Appeal from the United States District Court for the Southern District of Texas

Before WIENER, DeMOSS, and PARKER, Circuit Judges.


Rogelio Alvarez, a federal prisoner (# 00518-111), appeals from the district court's denial of his motion for reduction of sentence, filed pursuant to 18 U.S.C. 3582(c) (2). Alvarez's notice of appeal was filed 11 days after the district court entered judgment.

Two of this court's sister circuits have held that a 3582(c) (2) motion is not a civil postconviction action but a "step in a criminal case," the denial of which must be appealed within 10 days from the entry of judgment. United States v. Ono, 72 F.3d 101, 102-03 (9th Cir. 1995); United States v. Petty, 82 F.3d 809, 810 (8th Cir. 1996); Fed. R. App. P. 4(b). As the Ninth Circuit stated, 3582 is a criminal provision because, inter alia, it "governs the imposition and subsequent modification of a sentence of imprisonment," and it refers to the statutes and rules governing the imposition of sentences. See Ono, 72 F.3d at 102.

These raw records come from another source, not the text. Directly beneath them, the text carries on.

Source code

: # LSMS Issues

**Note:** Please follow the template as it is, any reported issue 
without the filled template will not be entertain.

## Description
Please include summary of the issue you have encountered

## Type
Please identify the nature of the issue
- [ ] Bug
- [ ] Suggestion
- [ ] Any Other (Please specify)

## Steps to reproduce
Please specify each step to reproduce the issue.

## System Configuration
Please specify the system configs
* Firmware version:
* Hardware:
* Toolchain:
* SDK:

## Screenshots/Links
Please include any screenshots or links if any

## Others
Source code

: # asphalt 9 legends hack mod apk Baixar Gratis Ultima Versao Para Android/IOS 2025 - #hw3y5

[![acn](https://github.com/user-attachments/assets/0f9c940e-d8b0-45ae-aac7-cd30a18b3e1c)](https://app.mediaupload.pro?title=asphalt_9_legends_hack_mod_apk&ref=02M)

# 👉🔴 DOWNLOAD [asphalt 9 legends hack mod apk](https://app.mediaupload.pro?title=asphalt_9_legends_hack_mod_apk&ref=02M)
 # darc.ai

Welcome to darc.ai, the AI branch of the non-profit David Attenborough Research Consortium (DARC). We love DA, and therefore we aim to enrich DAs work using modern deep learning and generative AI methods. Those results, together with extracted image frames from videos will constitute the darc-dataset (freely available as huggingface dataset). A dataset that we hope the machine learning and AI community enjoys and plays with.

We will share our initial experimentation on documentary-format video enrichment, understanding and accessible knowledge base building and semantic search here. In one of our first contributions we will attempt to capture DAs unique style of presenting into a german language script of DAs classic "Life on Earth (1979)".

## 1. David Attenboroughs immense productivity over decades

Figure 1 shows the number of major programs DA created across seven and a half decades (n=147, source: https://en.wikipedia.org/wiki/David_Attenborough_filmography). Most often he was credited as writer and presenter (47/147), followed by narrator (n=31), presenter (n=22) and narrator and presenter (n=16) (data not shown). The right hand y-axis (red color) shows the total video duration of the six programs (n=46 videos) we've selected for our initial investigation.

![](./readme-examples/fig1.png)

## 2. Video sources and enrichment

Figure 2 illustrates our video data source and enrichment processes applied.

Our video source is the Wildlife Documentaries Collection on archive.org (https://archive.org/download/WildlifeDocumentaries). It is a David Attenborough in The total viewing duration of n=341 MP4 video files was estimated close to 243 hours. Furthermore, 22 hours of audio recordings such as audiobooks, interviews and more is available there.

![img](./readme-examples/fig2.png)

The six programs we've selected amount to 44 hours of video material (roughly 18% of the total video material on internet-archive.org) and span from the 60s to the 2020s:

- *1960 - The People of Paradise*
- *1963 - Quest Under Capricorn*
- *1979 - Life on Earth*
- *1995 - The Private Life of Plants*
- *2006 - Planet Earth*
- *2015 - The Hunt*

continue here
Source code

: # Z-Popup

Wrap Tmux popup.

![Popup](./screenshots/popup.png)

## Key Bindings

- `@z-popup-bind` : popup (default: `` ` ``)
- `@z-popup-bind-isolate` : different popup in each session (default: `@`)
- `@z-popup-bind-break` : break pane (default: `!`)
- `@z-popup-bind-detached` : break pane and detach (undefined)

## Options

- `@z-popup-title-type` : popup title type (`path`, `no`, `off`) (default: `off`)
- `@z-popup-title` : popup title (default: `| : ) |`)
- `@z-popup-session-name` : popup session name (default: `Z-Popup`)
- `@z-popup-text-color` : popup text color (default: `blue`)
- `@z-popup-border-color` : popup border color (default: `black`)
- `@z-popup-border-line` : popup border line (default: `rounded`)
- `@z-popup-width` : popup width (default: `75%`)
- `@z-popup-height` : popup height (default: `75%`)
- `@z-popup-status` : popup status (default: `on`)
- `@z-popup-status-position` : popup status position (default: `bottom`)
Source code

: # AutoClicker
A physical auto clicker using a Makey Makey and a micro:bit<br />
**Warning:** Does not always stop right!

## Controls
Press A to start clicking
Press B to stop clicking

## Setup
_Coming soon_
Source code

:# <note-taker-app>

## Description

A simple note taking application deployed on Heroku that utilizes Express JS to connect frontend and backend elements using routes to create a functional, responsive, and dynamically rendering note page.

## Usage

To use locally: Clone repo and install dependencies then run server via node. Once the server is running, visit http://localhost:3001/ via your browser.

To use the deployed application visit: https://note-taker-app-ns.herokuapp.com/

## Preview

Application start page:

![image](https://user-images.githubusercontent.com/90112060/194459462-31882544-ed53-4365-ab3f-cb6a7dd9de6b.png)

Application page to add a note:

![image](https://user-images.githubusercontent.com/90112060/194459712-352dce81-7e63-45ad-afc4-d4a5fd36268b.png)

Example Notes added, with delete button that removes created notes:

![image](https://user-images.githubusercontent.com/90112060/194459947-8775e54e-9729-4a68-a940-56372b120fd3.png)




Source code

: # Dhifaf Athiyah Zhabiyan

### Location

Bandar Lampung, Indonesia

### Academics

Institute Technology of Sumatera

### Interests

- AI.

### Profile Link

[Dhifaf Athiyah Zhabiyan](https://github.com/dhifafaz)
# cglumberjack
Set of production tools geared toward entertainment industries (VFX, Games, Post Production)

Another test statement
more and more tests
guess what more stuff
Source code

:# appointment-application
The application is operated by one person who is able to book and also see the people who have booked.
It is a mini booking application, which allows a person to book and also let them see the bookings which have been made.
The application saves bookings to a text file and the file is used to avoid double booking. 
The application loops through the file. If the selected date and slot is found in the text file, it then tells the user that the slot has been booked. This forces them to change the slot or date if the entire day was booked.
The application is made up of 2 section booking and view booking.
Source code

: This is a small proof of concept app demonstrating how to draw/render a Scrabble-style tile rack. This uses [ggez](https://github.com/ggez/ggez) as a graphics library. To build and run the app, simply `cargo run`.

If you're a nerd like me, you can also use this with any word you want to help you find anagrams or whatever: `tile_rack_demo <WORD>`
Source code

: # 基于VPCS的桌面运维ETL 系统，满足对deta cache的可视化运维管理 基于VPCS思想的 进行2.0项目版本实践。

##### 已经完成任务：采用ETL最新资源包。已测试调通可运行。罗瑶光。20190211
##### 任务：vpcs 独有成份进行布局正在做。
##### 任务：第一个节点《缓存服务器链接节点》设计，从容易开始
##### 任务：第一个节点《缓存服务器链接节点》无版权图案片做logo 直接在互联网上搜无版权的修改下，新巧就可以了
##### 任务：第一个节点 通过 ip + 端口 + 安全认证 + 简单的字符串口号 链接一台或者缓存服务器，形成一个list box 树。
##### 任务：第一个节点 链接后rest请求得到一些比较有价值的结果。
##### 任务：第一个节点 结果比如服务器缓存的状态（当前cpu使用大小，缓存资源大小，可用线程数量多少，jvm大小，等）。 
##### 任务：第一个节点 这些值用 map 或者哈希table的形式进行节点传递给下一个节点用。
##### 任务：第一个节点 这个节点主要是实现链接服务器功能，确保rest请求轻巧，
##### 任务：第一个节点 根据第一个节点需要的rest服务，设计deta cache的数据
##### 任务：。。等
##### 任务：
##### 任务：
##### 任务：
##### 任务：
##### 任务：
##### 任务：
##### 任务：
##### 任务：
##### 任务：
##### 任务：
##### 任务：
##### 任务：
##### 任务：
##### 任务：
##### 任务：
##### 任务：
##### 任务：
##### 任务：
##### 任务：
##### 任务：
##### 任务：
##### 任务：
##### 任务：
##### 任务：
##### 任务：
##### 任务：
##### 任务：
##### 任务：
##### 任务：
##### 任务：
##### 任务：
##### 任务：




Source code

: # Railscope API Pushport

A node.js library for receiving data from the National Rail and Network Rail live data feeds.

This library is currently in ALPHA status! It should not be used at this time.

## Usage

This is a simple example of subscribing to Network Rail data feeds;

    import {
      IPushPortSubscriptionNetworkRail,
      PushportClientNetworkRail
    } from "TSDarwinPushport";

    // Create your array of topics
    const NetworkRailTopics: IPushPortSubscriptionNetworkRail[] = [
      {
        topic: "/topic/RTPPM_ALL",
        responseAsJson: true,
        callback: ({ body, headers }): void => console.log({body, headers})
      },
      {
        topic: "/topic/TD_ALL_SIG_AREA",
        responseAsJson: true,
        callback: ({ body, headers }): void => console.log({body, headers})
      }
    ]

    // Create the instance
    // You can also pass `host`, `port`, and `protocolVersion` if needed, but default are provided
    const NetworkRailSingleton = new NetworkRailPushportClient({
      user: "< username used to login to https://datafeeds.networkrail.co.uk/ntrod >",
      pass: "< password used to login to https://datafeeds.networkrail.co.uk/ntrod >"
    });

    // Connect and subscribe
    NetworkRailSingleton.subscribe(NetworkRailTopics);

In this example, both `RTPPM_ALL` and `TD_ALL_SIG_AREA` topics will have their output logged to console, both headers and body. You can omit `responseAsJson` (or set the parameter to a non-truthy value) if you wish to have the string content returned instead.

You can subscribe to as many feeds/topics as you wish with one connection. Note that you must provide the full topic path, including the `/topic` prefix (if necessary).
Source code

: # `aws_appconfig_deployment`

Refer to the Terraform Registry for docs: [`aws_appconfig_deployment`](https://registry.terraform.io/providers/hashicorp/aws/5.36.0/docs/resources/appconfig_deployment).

We agree with the reasoning of these decisions and adopt it as our own. The 10-day limit for filing a notice of appeal in a criminal case is "'mandatory and jurisdictional.'" United States v. Coscarelli, 149 F.3d 342, 343 (5th Cir. 1998) (quoting United States v. Robinson, 361 U.S. 220, 229 (1960)).

Rule 4(b) (4), Fed. R. App. P., allows the district court to grant an additional 30 days in which to file a notice of appeal upon a showing of "excusable neglect" or "good cause." The filing of an untimely notice of appeal within the 30-day period is customarily treated by this court in a criminal case as a motion for a determination whether excusable neglect or good cause entitles the defendant to an extension of time to appeal. United States v. Golding, 739 F.2d 183, 184 (5th Cir. 1984). Such a remand would be futile in this case because Alvarez's appeal is frivolous. He argues that he is entitled to a sentence reduction because Amendment 484 of the Sentencing Guidelines requires the district court to recalculate the amount of methamphetamine attributable to him so as to exclude "waste materials" and "intermediary solutions." Section 3582(c) (2) permits a district court to reduce a prison term when it is based on a sentencing range that has "subsequently been lowered" by an amendment to the Guidelines. See United States v. Gonzalez-Balderas, 105 F.3d 981, 982 (5th Cir. 1997). Amendment 484 became effective on November 1, 1993, more than four years before Alvarez was sentenced. See U.S.S.G., App. C, Amendm. 484. Alvarez's 3582(c) (2) motion thus is not based on a sentencing range that has "subsequently" been lowered by the Sentencing Commission.